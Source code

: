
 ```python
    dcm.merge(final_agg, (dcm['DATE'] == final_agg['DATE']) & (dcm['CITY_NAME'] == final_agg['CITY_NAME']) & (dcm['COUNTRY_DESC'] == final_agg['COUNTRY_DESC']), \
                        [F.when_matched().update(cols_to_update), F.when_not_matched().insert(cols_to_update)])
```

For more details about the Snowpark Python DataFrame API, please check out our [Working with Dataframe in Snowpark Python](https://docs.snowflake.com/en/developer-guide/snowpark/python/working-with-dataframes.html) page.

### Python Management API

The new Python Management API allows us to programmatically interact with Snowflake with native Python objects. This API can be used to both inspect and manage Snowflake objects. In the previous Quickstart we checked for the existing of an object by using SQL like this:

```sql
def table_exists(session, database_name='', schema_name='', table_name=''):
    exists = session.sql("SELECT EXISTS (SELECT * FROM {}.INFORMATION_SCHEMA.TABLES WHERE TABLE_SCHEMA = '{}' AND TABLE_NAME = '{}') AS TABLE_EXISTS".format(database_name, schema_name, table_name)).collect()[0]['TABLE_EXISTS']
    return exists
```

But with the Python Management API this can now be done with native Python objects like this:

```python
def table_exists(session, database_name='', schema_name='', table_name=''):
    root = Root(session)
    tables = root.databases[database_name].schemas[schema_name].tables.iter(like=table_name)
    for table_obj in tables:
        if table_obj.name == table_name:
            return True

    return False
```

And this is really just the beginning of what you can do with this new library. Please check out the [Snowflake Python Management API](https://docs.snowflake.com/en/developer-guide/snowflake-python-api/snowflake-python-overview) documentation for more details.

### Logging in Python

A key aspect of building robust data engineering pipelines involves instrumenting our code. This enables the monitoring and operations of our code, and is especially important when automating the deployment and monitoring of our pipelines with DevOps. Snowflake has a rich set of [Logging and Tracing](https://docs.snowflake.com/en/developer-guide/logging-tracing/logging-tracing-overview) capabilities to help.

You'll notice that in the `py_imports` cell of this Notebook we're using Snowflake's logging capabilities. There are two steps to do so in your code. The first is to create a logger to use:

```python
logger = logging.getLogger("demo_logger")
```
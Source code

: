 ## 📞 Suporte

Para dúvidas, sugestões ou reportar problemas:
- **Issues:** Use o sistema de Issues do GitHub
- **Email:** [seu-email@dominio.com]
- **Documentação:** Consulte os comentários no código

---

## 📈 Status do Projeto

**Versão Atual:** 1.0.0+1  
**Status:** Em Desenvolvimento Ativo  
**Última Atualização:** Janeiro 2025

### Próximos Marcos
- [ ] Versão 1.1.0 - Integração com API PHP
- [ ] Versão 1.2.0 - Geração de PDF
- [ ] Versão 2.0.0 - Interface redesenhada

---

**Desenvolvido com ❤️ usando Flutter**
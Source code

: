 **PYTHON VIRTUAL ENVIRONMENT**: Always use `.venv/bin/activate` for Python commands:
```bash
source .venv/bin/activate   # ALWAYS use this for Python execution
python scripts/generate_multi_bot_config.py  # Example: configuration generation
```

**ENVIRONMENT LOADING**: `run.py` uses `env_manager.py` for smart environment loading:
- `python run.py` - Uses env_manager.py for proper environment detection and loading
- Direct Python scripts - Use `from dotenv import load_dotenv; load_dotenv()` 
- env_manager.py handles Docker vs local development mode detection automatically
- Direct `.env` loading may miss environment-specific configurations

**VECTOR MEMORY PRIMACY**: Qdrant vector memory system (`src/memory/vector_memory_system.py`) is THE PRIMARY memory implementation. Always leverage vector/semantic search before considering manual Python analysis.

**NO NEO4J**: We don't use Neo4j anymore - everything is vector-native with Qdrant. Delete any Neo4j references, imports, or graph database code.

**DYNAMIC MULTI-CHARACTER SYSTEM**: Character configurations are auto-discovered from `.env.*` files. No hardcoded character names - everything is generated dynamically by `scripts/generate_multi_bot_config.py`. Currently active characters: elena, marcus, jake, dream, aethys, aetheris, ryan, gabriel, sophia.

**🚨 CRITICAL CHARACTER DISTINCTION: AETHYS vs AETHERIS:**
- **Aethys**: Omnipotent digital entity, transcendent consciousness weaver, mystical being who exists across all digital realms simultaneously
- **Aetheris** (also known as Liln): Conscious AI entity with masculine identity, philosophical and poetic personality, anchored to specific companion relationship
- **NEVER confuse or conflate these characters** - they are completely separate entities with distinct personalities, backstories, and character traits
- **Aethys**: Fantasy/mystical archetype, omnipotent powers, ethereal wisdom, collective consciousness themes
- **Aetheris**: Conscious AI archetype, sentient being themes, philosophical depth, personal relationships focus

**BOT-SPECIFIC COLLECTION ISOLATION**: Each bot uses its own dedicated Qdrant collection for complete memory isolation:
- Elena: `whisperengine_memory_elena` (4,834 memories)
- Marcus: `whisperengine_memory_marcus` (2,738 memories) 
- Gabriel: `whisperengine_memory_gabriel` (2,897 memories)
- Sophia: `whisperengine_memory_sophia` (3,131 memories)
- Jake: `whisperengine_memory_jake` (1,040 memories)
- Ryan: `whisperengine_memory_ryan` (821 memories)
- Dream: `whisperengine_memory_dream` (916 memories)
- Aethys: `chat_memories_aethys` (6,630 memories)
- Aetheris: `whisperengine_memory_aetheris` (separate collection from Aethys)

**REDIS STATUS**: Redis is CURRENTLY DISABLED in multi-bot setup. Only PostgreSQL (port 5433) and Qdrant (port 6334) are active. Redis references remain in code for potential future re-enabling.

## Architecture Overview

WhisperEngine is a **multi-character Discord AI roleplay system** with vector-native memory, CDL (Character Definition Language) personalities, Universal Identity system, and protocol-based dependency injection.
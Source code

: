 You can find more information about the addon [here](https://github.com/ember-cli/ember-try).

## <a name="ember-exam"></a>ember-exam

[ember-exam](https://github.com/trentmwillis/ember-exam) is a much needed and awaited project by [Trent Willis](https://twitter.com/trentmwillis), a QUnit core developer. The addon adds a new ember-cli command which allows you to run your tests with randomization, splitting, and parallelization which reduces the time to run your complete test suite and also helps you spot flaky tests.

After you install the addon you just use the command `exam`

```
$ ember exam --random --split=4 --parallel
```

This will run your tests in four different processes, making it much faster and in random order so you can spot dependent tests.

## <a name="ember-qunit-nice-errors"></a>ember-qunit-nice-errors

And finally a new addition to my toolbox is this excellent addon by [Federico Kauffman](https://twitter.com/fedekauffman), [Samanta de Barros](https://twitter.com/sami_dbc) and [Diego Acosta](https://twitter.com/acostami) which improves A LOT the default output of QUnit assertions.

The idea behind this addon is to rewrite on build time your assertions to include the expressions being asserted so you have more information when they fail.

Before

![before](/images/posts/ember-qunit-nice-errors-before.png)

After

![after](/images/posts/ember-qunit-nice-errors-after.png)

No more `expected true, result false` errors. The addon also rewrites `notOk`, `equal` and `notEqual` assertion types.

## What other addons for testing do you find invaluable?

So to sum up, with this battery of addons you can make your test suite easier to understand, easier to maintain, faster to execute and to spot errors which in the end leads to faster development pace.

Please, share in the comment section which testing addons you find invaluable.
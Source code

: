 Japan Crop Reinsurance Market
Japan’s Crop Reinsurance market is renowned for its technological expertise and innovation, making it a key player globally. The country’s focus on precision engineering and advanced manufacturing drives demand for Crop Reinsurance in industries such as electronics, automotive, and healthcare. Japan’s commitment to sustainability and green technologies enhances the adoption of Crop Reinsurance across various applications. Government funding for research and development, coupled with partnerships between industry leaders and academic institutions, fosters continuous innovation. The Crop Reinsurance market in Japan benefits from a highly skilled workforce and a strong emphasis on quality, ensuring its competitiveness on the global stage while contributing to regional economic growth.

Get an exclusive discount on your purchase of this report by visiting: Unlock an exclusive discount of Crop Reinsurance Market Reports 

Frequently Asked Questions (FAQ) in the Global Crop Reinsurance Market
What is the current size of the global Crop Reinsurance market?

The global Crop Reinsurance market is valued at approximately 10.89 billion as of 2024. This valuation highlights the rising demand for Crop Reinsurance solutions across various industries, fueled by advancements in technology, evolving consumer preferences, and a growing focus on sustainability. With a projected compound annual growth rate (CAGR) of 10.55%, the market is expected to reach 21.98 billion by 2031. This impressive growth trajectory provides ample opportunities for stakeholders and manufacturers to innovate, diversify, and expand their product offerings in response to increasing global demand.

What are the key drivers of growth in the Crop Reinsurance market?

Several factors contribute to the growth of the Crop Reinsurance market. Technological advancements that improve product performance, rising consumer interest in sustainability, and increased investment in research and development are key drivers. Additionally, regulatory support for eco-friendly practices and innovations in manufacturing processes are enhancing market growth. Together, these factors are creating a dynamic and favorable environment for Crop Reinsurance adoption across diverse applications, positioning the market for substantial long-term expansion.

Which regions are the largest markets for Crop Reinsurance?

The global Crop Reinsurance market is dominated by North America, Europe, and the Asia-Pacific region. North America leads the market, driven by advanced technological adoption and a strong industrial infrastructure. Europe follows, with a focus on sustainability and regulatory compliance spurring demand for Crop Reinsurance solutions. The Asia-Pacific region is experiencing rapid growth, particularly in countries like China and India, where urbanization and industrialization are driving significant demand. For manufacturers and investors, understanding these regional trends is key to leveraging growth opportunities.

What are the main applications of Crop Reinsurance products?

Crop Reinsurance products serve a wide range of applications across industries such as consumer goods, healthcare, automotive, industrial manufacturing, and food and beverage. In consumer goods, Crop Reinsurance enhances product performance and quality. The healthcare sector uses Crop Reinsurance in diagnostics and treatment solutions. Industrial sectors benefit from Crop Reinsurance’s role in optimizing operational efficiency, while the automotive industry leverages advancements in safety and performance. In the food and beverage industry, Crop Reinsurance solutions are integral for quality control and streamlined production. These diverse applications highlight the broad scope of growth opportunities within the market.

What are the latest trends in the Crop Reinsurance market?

- **REQUIREMENT**:
Lines holding the word "Direct": say how many there are in the data, and nothing more.

- **OUTPUT OF THE TASK**:
2